* _Input material_:
►
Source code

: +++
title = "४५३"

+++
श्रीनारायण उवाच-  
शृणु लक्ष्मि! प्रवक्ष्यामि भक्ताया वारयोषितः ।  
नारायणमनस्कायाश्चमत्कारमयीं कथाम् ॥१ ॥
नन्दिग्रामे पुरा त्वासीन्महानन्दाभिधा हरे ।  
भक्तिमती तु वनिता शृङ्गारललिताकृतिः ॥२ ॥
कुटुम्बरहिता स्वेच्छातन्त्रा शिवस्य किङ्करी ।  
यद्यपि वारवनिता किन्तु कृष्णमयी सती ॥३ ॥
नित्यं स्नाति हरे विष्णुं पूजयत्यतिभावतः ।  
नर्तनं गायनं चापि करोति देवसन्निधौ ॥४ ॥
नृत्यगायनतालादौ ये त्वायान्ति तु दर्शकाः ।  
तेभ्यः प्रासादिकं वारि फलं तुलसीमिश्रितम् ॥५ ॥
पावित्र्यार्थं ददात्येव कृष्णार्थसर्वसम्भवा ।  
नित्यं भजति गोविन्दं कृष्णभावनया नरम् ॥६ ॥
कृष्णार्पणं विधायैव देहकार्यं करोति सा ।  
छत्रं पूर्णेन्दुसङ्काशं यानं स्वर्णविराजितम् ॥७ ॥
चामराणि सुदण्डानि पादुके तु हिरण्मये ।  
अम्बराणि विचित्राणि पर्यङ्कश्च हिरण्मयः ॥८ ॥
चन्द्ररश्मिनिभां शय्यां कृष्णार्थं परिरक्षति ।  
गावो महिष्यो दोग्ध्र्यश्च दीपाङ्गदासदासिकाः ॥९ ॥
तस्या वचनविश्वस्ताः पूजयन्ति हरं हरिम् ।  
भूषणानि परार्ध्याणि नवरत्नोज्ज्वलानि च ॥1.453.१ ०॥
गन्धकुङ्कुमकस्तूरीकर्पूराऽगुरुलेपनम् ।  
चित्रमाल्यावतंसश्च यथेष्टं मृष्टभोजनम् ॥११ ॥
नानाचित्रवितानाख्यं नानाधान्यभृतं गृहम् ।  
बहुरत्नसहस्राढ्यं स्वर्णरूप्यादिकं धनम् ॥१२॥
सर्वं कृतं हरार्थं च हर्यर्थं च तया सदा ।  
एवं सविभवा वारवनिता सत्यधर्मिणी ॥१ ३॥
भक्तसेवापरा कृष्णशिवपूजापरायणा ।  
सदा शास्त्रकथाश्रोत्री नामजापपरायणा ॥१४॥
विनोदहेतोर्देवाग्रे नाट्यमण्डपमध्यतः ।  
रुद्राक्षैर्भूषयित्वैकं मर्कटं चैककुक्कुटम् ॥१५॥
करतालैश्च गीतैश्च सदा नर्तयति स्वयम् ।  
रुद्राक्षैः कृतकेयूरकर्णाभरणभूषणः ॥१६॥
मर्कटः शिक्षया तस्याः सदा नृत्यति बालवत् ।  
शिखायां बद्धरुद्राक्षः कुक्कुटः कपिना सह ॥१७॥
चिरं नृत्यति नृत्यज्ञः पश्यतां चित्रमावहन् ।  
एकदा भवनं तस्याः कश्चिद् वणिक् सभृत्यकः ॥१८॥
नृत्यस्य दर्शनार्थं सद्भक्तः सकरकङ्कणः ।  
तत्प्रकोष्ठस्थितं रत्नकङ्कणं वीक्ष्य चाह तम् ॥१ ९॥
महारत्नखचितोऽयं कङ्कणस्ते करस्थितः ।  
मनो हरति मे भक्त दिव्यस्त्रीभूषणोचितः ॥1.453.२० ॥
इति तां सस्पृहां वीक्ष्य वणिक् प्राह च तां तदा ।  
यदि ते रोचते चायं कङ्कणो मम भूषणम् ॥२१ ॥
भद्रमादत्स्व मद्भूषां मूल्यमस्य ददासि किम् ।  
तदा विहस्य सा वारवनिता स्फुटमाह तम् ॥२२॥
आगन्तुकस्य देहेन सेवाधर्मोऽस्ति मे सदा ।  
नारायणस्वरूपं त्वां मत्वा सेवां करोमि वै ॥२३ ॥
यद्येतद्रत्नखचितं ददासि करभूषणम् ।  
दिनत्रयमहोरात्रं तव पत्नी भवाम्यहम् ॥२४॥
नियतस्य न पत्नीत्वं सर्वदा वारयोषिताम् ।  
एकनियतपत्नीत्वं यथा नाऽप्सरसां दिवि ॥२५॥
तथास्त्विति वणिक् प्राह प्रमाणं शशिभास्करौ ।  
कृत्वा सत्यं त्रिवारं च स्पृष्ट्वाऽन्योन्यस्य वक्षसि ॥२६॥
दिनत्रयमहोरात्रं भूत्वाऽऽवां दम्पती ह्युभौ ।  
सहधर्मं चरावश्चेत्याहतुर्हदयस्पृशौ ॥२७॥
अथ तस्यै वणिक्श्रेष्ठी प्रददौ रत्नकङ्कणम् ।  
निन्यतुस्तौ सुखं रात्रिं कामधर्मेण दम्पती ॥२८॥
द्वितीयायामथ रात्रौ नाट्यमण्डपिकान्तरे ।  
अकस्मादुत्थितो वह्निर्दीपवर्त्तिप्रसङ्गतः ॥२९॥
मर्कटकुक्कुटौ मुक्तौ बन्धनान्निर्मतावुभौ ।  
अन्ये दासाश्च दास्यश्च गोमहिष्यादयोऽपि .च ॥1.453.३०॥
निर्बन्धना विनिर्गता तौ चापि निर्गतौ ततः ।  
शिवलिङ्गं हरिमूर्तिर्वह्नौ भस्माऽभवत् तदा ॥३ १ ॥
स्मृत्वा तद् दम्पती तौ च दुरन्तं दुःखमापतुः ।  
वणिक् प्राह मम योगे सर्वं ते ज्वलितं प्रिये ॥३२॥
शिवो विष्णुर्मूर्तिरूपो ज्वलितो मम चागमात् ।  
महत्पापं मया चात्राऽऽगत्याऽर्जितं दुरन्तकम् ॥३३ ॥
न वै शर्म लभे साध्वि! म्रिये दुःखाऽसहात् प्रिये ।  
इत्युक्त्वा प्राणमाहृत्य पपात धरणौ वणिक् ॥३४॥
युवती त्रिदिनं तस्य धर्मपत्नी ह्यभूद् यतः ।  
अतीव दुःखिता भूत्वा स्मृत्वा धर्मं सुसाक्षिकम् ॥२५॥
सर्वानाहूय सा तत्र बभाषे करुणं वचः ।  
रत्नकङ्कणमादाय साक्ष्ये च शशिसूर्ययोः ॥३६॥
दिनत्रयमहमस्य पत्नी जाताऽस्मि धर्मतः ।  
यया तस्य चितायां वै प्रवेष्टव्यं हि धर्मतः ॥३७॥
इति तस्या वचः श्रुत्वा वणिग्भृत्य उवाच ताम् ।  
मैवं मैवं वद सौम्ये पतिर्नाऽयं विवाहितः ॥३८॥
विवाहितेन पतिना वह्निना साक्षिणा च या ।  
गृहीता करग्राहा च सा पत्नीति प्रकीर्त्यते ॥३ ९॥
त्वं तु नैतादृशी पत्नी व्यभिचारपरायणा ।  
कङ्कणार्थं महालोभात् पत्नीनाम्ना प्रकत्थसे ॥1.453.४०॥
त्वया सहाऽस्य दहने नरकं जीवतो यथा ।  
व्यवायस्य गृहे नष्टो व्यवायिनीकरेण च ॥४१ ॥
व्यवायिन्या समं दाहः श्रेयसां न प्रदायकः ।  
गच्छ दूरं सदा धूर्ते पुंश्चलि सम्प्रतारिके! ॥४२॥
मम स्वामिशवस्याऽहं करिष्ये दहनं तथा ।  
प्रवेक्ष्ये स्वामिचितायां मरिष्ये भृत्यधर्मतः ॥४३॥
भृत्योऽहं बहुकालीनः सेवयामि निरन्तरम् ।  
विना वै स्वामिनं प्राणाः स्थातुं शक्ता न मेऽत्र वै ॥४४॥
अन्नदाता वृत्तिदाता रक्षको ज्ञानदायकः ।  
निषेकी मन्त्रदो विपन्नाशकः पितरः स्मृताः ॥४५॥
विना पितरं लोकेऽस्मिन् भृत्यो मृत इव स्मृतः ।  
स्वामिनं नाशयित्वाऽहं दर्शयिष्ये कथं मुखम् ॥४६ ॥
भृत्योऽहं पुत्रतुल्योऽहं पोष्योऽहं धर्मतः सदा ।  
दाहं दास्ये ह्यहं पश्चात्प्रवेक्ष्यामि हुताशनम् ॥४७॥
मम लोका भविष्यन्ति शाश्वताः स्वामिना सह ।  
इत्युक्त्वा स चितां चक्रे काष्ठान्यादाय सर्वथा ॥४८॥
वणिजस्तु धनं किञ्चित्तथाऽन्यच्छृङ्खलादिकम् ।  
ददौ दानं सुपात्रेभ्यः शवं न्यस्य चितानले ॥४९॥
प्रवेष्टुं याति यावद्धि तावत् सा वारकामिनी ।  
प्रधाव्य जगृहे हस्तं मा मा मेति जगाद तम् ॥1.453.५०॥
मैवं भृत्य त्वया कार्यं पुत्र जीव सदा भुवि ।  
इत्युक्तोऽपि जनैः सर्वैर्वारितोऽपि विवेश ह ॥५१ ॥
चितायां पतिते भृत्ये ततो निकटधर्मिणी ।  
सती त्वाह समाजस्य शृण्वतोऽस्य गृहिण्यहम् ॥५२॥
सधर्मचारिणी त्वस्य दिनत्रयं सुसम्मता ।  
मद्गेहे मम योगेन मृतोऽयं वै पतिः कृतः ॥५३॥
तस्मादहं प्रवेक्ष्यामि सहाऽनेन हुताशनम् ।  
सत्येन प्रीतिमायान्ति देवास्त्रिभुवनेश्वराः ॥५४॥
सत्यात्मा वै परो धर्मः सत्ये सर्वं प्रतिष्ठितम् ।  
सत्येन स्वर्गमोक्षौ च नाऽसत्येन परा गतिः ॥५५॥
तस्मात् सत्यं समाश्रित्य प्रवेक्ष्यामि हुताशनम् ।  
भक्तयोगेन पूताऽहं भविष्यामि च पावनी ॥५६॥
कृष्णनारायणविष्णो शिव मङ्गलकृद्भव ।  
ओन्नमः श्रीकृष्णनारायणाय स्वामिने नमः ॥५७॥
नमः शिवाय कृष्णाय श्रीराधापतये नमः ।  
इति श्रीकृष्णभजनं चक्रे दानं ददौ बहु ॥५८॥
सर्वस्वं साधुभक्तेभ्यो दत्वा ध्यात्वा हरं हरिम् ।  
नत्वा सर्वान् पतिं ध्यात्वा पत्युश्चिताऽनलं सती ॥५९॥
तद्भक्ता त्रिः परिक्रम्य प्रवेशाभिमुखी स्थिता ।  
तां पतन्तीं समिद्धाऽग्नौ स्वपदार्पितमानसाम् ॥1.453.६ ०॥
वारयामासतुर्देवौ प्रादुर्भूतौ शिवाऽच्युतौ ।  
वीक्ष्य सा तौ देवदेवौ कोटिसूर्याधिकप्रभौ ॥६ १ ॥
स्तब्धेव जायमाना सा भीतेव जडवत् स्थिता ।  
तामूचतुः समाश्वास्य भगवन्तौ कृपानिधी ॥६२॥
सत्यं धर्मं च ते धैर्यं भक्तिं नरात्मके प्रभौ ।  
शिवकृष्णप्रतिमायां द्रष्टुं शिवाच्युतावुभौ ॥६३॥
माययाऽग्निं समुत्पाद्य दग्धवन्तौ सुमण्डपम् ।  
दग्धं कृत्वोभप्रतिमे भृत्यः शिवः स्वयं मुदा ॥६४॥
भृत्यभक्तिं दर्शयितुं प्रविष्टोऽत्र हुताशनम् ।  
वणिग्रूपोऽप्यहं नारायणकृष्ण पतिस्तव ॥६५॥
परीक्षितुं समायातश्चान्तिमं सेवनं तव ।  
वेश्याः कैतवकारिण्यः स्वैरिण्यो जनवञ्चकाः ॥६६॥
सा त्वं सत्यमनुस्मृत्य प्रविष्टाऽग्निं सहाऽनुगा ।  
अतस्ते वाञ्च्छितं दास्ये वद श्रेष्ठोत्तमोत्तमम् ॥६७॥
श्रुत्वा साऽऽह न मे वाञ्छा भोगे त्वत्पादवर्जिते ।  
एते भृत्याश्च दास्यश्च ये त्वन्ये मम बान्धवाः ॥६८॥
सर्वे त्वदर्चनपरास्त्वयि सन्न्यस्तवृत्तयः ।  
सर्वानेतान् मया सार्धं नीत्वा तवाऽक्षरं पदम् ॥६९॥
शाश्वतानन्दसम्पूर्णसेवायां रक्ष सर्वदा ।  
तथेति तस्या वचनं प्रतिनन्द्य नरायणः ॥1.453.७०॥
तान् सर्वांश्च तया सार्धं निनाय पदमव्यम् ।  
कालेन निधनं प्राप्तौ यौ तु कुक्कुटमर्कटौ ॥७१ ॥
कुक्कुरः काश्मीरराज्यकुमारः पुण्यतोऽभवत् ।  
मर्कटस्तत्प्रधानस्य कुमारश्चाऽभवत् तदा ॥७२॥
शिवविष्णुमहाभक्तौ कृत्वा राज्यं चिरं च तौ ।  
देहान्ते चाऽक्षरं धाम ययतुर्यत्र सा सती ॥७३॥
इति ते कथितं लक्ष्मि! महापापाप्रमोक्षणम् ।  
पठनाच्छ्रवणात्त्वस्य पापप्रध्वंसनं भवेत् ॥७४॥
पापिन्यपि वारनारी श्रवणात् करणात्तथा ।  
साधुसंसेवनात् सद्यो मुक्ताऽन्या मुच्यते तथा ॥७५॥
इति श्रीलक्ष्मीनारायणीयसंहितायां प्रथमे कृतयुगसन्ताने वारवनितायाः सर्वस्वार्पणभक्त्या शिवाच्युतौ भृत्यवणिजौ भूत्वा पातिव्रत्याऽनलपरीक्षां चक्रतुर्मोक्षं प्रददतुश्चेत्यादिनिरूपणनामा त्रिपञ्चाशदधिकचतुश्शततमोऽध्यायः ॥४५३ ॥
◄
* _What the task requires_:
Word for word, restate the lines above from the line containing "वारयामासतुर्देवौ प्रादुर्भूतौ शिवाऽच्युतौ ।" through the line containing "परीक्षितुं समायातश्चान्तिमं सेवनं तव ।", with both included and nothing else.

* _Result of the exercise_:
वारयामासतुर्देवौ प्रादुर्भूतौ शिवाऽच्युतौ ।  
वीक्ष्य सा तौ देवदेवौ कोटिसूर्याधिकप्रभौ ॥६ १ ॥
स्तब्धेव जायमाना सा भीतेव जडवत् स्थिता ।  
तामूचतुः समाश्वास्य भगवन्तौ कृपानिधी ॥६२॥
सत्यं धर्मं च ते धैर्यं भक्तिं नरात्मके प्रभौ ।  
शिवकृष्णप्रतिमायां द्रष्टुं शिवाच्युतावुभौ ॥६३॥
माययाऽग्निं समुत्पाद्य दग्धवन्तौ सुमण्डपम् ।  
दग्धं कृत्वोभप्रतिमे भृत्यः शिवः स्वयं मुदा ॥६४॥
भृत्यभक्तिं दर्शयितुं प्रविष्टोऽत्र हुताशनम् ।  
वणिग्रूपोऽप्यहं नारायणकृष्ण पतिस्तव ॥६५॥
परीक्षितुं समायातश्चान्तिमं सेवनं तव ।  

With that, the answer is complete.